Before my move I lived in the middle of noplace in the hinterlands of the Midwest, so I was used to seeing wildlife – deer, coyote, fox, raccoon - but not wildlife like this. I learned first-hand that all those old saws and clichés about the cardinal rules of real estate being “location, location, location” and everything being “relative” are absolutely accurate. If you’re walking, a block and a half in the sweltering heat and humidity of summer in central Florida seems like an excessively long distance. An alligator lounging in the street a mere block and a half from your front door feels way too close for comfort. And that wasn’t all I saw this week.

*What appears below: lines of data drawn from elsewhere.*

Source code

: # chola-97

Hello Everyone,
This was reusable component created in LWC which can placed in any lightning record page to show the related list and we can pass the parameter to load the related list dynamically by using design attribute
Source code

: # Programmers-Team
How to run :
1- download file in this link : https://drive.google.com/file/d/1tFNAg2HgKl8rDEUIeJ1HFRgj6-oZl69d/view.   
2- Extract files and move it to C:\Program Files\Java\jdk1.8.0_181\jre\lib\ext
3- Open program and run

On the same day the gator was wandering my block, I also saw one of Florida’s fabled walking catfish strolling – well, wriggling - down the street at the West end of the neighborhood. A trio of sand hill cranes was cruising the area of the neighborhood that faces the lake, and one of my granddogs, Harry, found a very vigorous looking black snake in his backyard. The next day, when I was on my way to the grocery store, traffic was backed up in every direction at the entrance to Best Buy while we waited for a turtle to make his way across US 98. (Yes – he arrived safely. A Good Samaritan got out of his car, picked up said turtle, and deposited him in the grass by Taco Bell before he got run over or caused a fender bender - or both.)
I feel like I’m living in the middle of an episode of Wild Kingdom. The only thing missing is Marlin Perkins. (For all you young whippersnappers out there who aren’t familiar with the reference – if there are any – Wild Kingdom was a 1960s TV series about, well, wildlife. Kind of the original incarnation of Animal Planet except it was just one show a week, not a 24/7 channel. If you’re curious, there are episodes on YouTube.)
In a curious God-incidence (my friend Alissa would assure me that none of this is random), I’ve also been reading Annie Dillard this week. She writes compellingly about seeing and experiencing the Holy in unique and unusual places and circumstances, both in the outdoor landscape and internally. Dillard’s words grabbed my attention because not only has it been wild outside, it has also been a bit of a ‘wild kingdom’ inside my heart and mind this week as I face a trio of unhappy anniversary events. (You can read more about that in my May 25 “Both/And” post.)
The wild things and places in our lives can evoke lots of different reactions. Some, like the alligator on my street, elicit feelings of fear and uncertainty; they cause us to want to run and hide; they make us feel small and insignificant; they leave us feeling overwhelmed, uncomfortable and out of control. Those unhappy anniversaries are often like that for me.
But wild things and places can also spark curiosity, instill a desire to learn more about something that we haven’t seen or experienced, and prompt us to try new and different things. Moses stopped to look at what could only be described as a “wild” thing - the bush that was on fire but was not consumed - and found God there.
Most years I’ve wound up focused on just getting through those unhappy anniversaries, and I give myself permission to do whatever it takes: cry, talk to friends, take multiple trips down Memory Lane, avoid Memory Lane, have a family dinner, go to Disney World, whatever. I’ve done that this week too, but I’ve also been asking myself “where is the Holy in this wild kingdom of emotion?”
What about you?
Are you dealing with wild things and places in your life right now? What are they?
What is your first reaction when you encounter those wild things and places? Does that reaction serve you well, or might another one work better?
Have you glimpsed the Holy in any of those wild places?
This day, and every day, may you be gifted with strength and courage to seek the Sacred in the wild things and places of your life.